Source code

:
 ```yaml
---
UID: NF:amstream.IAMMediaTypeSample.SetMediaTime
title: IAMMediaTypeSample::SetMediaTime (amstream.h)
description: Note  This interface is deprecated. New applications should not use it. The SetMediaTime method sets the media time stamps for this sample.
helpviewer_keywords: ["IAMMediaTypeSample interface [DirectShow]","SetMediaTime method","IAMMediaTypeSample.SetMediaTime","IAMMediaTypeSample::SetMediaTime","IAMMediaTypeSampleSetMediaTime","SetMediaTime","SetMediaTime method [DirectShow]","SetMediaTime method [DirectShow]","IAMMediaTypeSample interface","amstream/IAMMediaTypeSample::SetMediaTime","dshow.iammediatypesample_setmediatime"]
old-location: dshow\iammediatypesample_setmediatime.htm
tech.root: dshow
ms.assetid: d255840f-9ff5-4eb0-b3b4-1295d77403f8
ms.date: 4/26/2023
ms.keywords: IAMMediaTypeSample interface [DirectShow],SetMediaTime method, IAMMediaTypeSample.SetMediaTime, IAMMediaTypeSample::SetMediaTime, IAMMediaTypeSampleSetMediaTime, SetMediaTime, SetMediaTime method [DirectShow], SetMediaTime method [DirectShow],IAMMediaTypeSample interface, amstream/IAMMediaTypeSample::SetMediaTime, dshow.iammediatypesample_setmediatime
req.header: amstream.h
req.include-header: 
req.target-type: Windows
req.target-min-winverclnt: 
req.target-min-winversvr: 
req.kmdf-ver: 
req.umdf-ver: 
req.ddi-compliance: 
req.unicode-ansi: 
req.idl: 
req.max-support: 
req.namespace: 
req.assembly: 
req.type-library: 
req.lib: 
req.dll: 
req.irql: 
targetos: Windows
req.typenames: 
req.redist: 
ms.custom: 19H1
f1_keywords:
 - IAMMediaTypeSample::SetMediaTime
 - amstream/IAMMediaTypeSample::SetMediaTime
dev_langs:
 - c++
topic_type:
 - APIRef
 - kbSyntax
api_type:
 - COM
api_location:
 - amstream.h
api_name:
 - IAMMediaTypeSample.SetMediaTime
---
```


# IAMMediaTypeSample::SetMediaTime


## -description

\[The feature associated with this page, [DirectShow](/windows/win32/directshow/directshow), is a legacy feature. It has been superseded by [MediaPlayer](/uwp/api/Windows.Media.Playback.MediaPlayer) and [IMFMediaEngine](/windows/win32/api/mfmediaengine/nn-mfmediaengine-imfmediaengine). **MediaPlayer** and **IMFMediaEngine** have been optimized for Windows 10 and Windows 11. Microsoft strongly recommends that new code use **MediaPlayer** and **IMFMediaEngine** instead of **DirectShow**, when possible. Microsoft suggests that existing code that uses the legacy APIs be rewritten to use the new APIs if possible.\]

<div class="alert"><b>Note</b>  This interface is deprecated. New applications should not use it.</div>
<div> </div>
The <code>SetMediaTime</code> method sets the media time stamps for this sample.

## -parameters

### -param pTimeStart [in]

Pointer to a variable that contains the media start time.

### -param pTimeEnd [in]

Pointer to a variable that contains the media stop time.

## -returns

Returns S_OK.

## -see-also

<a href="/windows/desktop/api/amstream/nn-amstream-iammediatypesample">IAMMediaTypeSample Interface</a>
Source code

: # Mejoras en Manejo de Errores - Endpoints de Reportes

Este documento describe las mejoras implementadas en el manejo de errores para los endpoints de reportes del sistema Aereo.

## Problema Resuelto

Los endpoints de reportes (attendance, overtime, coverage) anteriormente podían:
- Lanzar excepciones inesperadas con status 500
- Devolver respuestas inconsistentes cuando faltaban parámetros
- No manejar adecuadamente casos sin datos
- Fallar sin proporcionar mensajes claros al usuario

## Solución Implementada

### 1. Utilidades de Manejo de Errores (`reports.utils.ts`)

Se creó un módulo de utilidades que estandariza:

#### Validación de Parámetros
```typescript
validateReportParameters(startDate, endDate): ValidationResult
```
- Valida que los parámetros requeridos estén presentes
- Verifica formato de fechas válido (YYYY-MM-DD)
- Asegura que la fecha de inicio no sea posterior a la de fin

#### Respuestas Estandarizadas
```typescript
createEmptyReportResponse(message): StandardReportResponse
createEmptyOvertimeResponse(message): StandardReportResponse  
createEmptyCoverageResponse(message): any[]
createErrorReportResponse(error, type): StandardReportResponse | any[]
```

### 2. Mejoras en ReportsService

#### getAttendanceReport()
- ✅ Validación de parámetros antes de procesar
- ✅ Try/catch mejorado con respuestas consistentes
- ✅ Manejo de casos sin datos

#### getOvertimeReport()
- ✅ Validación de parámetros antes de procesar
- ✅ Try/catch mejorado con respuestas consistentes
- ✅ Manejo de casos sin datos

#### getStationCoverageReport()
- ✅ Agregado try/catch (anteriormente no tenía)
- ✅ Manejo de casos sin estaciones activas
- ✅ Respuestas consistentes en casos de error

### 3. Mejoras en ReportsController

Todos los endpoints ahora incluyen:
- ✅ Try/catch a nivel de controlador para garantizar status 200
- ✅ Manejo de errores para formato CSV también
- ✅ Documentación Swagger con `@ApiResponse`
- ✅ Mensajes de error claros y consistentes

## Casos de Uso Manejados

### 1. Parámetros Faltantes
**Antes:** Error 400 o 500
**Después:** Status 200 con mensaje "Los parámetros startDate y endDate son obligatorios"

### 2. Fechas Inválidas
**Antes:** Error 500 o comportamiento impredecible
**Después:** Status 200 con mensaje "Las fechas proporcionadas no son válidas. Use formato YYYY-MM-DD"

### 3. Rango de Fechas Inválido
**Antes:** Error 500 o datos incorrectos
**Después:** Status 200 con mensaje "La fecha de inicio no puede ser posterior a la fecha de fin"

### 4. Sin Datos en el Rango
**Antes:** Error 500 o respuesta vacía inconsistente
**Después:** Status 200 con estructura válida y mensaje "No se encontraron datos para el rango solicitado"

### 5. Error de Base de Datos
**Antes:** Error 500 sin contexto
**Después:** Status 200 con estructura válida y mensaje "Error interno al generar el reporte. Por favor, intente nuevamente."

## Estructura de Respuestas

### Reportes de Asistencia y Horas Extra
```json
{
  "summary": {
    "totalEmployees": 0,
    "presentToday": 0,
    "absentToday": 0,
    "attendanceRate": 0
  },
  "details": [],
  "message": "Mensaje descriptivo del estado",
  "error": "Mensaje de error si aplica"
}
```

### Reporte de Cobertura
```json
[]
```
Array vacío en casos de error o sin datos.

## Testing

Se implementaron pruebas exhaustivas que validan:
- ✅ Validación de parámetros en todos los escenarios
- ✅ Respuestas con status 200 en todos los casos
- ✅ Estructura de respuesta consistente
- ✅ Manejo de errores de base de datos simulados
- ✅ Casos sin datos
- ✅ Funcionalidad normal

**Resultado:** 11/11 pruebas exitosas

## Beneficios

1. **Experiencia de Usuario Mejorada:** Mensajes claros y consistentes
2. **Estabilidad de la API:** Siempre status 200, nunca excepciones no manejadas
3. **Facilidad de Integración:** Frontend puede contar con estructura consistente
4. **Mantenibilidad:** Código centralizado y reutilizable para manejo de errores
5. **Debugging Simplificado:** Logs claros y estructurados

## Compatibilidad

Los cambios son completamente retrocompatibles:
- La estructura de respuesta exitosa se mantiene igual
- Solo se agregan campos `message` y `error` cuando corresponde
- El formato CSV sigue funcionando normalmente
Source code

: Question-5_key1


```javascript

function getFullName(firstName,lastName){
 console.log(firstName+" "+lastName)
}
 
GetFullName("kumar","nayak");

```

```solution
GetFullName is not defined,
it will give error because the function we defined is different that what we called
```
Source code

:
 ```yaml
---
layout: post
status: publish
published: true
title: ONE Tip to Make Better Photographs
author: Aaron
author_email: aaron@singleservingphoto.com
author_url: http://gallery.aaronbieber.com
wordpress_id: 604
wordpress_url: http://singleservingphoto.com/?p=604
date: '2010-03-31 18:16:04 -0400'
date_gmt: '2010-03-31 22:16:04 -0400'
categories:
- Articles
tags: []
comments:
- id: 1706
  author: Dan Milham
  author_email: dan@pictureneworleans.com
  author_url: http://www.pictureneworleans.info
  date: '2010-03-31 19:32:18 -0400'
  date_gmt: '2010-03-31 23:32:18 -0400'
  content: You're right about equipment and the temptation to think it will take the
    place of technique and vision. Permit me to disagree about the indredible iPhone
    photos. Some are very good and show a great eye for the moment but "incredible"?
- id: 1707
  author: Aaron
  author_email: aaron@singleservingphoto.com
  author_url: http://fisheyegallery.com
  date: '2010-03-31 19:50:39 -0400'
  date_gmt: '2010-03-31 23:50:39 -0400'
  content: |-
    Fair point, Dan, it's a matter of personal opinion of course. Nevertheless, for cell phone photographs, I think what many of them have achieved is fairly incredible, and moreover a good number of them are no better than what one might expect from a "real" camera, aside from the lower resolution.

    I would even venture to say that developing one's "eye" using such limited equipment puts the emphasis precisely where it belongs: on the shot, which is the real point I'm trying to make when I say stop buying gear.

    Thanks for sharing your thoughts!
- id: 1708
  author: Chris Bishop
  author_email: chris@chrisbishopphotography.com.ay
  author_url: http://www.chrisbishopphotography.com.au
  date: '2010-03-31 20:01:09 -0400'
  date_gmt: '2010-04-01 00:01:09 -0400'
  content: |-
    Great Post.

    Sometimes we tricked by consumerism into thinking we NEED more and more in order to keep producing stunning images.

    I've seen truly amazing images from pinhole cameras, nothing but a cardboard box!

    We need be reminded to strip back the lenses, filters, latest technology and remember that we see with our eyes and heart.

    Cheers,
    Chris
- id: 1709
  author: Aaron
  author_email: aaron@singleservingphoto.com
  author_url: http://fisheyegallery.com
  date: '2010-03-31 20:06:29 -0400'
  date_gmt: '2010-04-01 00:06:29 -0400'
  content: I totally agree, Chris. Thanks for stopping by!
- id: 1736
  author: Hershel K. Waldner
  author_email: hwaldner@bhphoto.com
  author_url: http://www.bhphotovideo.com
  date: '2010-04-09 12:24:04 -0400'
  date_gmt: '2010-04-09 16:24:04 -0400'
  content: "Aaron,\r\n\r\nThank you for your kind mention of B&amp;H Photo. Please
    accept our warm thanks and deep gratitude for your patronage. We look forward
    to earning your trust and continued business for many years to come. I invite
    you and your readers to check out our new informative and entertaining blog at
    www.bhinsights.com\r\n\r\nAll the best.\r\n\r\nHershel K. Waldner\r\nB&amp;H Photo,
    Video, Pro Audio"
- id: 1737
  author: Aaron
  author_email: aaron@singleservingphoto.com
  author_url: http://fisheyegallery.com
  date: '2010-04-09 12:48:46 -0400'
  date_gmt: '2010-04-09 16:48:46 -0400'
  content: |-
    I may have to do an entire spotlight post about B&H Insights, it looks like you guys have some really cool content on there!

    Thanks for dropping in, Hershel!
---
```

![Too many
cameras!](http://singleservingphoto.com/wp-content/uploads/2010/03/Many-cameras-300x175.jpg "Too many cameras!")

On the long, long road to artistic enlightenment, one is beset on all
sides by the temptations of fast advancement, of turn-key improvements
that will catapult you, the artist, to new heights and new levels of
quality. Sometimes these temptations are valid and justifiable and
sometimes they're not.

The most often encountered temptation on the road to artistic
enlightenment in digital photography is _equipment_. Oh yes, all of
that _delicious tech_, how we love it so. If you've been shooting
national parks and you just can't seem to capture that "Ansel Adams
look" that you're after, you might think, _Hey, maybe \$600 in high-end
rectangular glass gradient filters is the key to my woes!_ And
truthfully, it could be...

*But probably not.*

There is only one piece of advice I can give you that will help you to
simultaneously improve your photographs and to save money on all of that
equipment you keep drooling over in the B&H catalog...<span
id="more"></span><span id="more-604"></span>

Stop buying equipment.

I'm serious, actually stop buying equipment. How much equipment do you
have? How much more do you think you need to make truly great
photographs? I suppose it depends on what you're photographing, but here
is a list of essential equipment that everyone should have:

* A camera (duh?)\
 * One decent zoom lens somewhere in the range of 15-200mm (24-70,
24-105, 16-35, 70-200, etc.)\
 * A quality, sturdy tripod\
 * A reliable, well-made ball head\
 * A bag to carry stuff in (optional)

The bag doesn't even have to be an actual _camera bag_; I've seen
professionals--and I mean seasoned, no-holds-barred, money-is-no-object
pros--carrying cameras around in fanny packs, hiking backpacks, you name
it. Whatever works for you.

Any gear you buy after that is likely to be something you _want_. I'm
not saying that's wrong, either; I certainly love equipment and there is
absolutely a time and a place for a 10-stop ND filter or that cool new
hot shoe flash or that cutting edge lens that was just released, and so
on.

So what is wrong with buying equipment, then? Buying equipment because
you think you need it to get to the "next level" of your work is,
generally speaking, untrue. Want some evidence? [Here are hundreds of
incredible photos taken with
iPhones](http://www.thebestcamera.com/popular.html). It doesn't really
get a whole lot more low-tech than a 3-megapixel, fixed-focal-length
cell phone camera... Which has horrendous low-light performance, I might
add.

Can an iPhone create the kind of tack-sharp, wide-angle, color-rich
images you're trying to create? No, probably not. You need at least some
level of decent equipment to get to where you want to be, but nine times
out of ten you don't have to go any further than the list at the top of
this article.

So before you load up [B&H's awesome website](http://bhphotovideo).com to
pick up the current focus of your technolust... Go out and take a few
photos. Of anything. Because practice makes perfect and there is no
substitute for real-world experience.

## Instructions for the task
Go through the material line by line and work out how many lines include the string "much". Reply with the number only.

## Output for this exercise
2